> GIVEN RECORDS
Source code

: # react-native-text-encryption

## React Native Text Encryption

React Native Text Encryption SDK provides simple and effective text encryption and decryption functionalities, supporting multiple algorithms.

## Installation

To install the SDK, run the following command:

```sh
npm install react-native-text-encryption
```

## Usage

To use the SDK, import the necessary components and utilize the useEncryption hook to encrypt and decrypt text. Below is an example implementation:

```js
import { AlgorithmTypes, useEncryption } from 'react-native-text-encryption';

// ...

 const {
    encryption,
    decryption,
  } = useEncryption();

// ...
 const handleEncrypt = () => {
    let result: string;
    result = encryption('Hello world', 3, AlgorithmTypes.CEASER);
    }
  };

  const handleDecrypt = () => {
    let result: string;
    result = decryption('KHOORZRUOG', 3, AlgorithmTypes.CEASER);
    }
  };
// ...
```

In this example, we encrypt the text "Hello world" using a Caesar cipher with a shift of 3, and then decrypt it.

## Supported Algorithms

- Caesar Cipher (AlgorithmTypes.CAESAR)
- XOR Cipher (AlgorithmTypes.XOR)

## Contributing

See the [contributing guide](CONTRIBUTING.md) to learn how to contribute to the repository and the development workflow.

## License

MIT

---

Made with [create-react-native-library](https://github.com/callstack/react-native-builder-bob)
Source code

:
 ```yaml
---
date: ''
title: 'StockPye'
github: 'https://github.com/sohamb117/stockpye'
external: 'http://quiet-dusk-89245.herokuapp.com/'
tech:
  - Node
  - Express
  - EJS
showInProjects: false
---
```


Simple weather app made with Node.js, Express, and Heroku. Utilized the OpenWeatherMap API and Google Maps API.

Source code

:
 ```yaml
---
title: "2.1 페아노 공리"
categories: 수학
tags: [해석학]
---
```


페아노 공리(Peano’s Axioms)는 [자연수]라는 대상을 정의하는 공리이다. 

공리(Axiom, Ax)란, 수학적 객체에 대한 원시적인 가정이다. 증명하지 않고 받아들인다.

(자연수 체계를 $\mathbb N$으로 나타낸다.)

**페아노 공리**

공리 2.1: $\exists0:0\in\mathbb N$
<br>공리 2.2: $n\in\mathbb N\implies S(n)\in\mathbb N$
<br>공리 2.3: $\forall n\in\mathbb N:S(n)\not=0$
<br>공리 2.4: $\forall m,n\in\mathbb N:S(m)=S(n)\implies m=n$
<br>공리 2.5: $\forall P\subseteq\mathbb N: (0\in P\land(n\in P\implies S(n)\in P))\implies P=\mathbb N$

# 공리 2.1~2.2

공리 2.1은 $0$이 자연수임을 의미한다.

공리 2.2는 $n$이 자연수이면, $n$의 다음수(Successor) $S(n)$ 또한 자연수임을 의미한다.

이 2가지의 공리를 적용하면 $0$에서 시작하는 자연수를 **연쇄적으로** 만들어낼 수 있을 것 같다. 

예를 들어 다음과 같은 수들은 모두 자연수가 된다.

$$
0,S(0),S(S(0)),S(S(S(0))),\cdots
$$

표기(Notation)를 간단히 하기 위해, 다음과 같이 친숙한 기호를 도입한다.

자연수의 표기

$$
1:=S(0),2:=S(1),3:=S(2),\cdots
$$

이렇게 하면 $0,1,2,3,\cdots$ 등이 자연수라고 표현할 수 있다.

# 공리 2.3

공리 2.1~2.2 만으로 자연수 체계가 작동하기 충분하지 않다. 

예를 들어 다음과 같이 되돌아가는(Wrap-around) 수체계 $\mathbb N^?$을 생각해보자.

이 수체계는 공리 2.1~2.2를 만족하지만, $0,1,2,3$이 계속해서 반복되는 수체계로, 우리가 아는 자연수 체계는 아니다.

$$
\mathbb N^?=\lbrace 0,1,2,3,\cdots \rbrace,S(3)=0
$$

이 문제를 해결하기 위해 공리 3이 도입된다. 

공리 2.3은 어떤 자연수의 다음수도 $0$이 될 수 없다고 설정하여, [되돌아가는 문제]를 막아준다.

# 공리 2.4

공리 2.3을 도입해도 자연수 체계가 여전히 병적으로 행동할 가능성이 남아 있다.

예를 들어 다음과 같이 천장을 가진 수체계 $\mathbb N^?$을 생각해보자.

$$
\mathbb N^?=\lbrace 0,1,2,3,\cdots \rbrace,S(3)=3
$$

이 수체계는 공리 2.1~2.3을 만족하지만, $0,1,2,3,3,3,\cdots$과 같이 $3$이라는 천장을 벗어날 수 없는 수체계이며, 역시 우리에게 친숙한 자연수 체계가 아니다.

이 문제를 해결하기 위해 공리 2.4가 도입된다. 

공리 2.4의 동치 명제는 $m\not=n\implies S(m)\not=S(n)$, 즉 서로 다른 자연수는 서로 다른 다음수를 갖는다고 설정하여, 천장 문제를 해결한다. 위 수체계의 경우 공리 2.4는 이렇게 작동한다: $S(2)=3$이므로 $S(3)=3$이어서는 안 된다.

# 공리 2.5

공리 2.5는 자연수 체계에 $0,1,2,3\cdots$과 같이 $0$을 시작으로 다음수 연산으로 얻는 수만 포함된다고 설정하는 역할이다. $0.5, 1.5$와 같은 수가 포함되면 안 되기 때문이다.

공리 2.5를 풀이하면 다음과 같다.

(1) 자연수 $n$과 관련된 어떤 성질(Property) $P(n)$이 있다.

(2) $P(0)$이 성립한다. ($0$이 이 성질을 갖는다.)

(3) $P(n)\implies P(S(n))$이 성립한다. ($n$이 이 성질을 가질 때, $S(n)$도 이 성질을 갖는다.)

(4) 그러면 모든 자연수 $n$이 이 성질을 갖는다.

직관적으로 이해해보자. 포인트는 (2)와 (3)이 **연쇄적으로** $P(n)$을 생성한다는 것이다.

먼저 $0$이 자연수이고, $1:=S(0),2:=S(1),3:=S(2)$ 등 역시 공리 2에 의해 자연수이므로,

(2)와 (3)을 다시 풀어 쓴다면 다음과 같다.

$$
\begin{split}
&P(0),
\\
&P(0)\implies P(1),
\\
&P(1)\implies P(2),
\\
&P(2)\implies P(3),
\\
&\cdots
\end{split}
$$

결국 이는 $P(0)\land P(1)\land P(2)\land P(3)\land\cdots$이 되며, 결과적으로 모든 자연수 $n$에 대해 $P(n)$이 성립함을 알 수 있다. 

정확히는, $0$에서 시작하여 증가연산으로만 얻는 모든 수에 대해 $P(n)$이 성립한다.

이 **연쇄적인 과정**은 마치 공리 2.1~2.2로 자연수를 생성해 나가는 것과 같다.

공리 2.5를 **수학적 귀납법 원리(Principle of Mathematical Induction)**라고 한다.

> ASSIGNMENT
Reproduce every line from the listing above that holds the word "const".

> RESULT BELOW
 const {
 const handleEncrypt = () => {
  const handleDecrypt = () => {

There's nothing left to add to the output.